Uil: da gennaio a febbraio +335% di ore autorizzate. Oggi a Cadeo l'arrivo di tre commissari, il 7 maggio il Tavolo a Roma
Balzo della cassa integrazione
straordinaria a febbraio nel Piacentino. Si registra un aumento del
335,2 per cento di ore autorizzate rispetto al mese di gennaio. E' l'ultimo dato disponibile per monitorare lo stato di salute delle imprese e
a fornirlo è la Uil che ciclicamente,
su elaborazioni di Inps, propone il
quadro delle ore. La "straordinaria"
cresce mentre scende la cassa ordinaria. La Cig dal primo al secondo
mese dell'anno passa infatti da
33mila ore a 12mila e 400, segno che
gli ordinativi alle imprese in realtà
"tengono", c'è invece l'impennata
della cassa straordinaria (Cigs) legata a crisi strutturali delle aziende,
si passa da 61mila ore a gennaio alle 266mila ore di febbraio, un ritorno sostenuto agli ammortizzatori
sociali, anche se siamo ben lontani
dal monte ore degli anni critici. Per la verità la stessa Uil osserva che il
fenomeno a febbraio è nazionale
(+160 per cento in media di Cigs). A
Piacenza la spiegazione del balzo
viene ricondotta dal sindacato e dalle associazioni datoriali essenzialmente a Selta di Cadeo, con 250 posti di lavoro a rischio.

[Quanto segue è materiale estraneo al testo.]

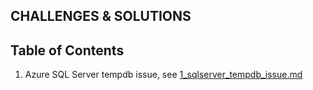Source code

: ## CHALLENGES & SOLUTIONS
## Table of Contents
1. Azure SQL Server tempdb issue, see [1_sqlserver_tempdb_issue.md](./1_sqlserver_tempdb_issue.md)
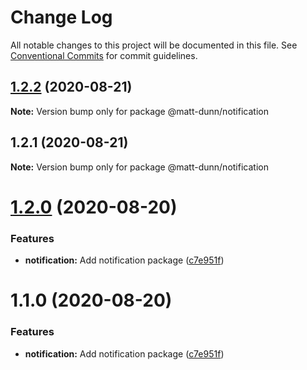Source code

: # Change Log

All notable changes to this project will be documented in this file.
See [Conventional Commits](https://conventionalcommits.org) for commit guidelines.

## [1.2.2](https://github.com/matt-dunn/packages/compare/@matt-dunn/notification@1.2.1...@matt-dunn/notification@1.2.2) (2020-08-21)

**Note:** Version bump only for package @matt-dunn/notification





## 1.2.1 (2020-08-21)

**Note:** Version bump only for package @matt-dunn/notification





# [1.2.0](https://github.com/matt-dunn/packages/compare/@matt-dunn/notification@1.1.0...@matt-dunn/notification@1.2.0) (2020-08-20)


### Features

* **notification:** Add notification package ([c7e951f](https://github.com/matt-dunn/packages/commit/c7e951f91e4ca15c1f386a6a778c9d2e19d0190a))





# 1.1.0 (2020-08-20)


### Features

* **notification:** Add notification package ([c7e951f](https://github.com/matt-dunn/packages/commit/c7e951f91e4ca15c1f386a6a778c9d2e19d0190a))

E tuttavia va segnalato un significativo passo avanti per Selta. Oggi stesso i sindacati unitari Fim, Fiom e
Uilm e le rsu aziendali incontreranno a Cadeo i tre commissari giudiziali nominati dal Mise, Stefano Crespi, Francesco Grieco, Giovanni Fiori, dopo che il Tribunale di Milano
ha notificato il 12 aprile lo stato di
insolvenza della società che ha sedi anche a Tortoreto, in provincia di
Teramo e a Roma, e ne ha assegnato da subito la gestione, su richiesta
di Selta stessa, ai commissari. L'incontro fortemente atteso anticipa il
tavolo ministeriale al Mise fissato
per il 7 maggio prossimo. I sindacati puntano a veder attuata l'amministrazione straordinaria per evitare scenari ben più preoccupanti, come sottolinea Maurizio Mori (FiomCgil). Per l'azienda operativa nei settori dell'automazione, telecomunicazioni e cyber security c'è questo
colpo di acceleratore verso una procedura che si spera possa essere favorevole ai lavoratori. Selta è gravata da una situazione debitoria di 47
milioni di euro, hanno più volte sottolineato i sindacati, e questo passaggio dei commissari giudiziali era
appunto propedeutico all'incontro
al ministero, snodo chiesto più e più
volte, anche con presidi sotto la Prefettura e finalmente a portata di mano. Su Selta non sono mancate interrogazioni regionali di Matteo
Rancan (Lega), parlamentari di Elena Murelli (Lega) e Tommaso Foti
(FdI) e i deputati avevano già riferito che il ministro si era detto disponibile a convocare il tavolo, nell'attesa della decisione del Tribunale
sul concordato. Il fattore-tempo è ritenuto fondamentale per Selta,
commenta Marina Molinari (segretario Cisl Parma Piacenza). Siamo
in presenza di una azienda fra le più
innovative nel settore delle telecomunicazioni, ha contratti con i principali gruppi italiani di trasporti, comunicazioni ed energia e opera anche con aziende dell'industria della difesa. Purtroppo stanno già andandosene diverse professionalità
specializzate in questa fase di profonda incertezza, che sono la vera
ricchezza di Selta. Più passa il tempo, più Selta rischia di uscire dal
mercato. A parte l'azienda di Cadeo,
per Confindustria si deve parlare in
questi primi mesi dell'anno di un clima generalizzato di sfiducia. «Piacenza in generale va bene- sintetizza Cesare Betti, direttore dell'associazione di via IV Novembre - meccanica e alimentari non crescono a
ritmi forsennati come nel 2018, ma
tengono, i materiali per le costruzioni conoscono una ripresa, non l'edilizia, ancora piuttosto al palo, però
il problema è la crescita». E ci si
aspetta molto sia dal decreto sblocca-cantieri sia dal decreto crescita
(già atteso ieri) con misure per le imprese che vanno dal superammortamento agli sgravi Imu sui capannoni.